[EXERCISE AIM]
Among the entries below, how many lines hold the word "compilation"? Reply with the number only.

━━━━

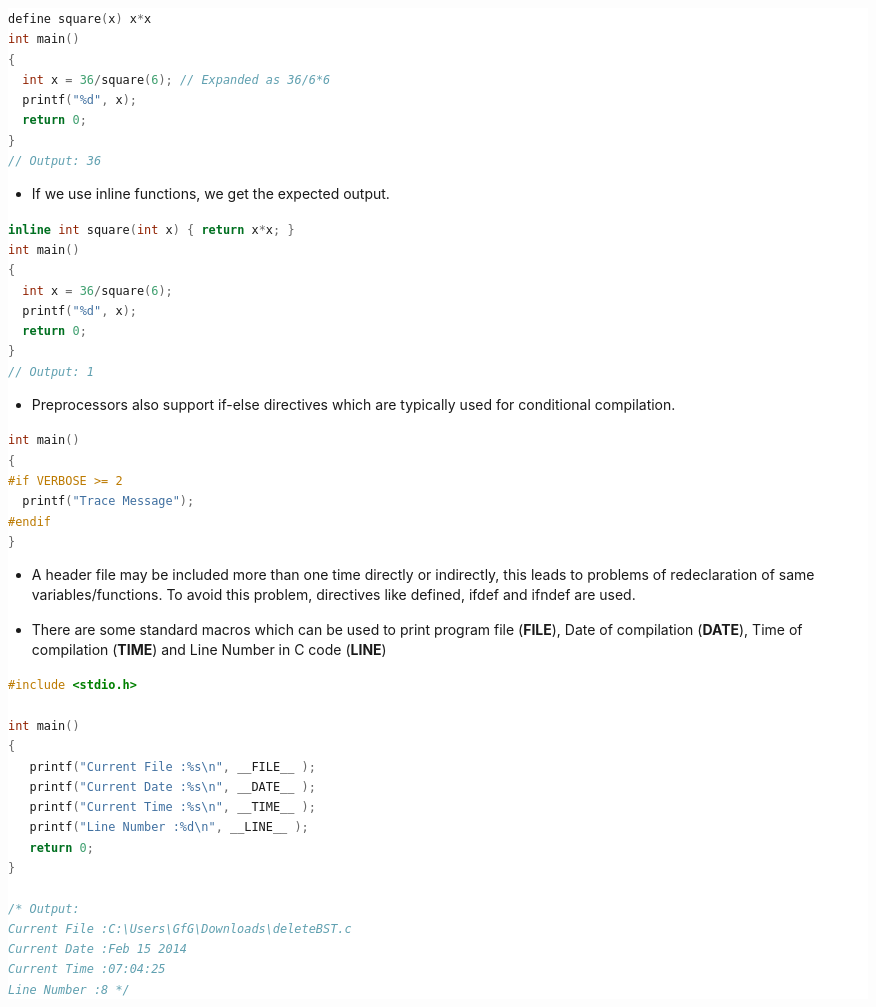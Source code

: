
 ```c
define square(x) x*x 
int main() 
{ 
  int x = 36/square(6); // Expanded as 36/6*6 
  printf("%d", x); 
  return 0; 
} 
// Output: 36 
```
- If we use inline functions, we get the expected output.
```c
inline int square(int x) { return x*x; } 
int main() 
{ 
  int x = 36/square(6); 
  printf("%d", x); 
  return 0; 
} 
// Output: 1 
```
- Preprocessors also support if-else directives which are typically used for conditional compilation.
```c
int main() 
{ 
#if VERBOSE >= 2 
  printf("Trace Message"); 
#endif 
}
```
- A header file may be included more than one time directly or indirectly, this leads to problems of redeclaration of same variables/functions. To avoid this problem, directives like defined, ifdef and ifndef are used.

- There are some standard macros which can be used to print program file (__FILE__), Date of compilation (__DATE__), Time of compilation (__TIME__) and Line Number in C code (__LINE__)
```c
#include <stdio.h> 
  
int main() 
{ 
   printf("Current File :%s\n", __FILE__ ); 
   printf("Current Date :%s\n", __DATE__ ); 
   printf("Current Time :%s\n", __TIME__ ); 
   printf("Line Number :%d\n", __LINE__ ); 
   return 0; 
} 
  
/* Output: 
Current File :C:\Users\GfG\Downloads\deleteBST.c 
Current Date :Feb 15 2014 
Current Time :07:04:25 
Line Number :8 */
```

━━━━

[RESPONSE TO THE EXERCISE]
2